(Source records)
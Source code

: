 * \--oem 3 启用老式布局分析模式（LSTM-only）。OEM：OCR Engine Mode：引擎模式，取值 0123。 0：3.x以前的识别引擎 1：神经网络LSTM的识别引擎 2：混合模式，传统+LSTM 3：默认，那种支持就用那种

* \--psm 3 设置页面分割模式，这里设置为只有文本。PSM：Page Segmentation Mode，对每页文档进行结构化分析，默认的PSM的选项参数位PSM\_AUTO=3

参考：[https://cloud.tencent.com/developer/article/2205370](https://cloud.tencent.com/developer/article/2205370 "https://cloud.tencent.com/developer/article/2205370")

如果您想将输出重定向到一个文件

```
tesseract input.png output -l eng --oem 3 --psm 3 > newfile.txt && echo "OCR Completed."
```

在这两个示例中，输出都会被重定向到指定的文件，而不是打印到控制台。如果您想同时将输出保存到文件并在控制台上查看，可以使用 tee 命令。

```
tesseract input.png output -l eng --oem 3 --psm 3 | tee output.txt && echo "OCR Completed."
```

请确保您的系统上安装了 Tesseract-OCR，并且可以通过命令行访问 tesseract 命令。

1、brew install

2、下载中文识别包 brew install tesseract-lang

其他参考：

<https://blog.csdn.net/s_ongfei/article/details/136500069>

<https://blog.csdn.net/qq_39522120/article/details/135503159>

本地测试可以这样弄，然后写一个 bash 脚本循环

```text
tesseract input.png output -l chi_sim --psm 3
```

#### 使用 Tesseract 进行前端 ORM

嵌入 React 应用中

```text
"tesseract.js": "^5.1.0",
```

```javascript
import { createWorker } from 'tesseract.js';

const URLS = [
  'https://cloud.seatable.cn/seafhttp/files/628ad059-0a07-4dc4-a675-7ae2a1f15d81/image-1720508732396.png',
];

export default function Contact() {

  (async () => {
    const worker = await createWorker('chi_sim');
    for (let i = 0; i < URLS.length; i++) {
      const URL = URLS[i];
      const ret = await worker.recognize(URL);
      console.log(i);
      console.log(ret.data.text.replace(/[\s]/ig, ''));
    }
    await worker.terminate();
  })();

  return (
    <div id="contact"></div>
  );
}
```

_Work required_
The word "input" appears in how many lines of the data? Answer with only the number.

_Written reply_
3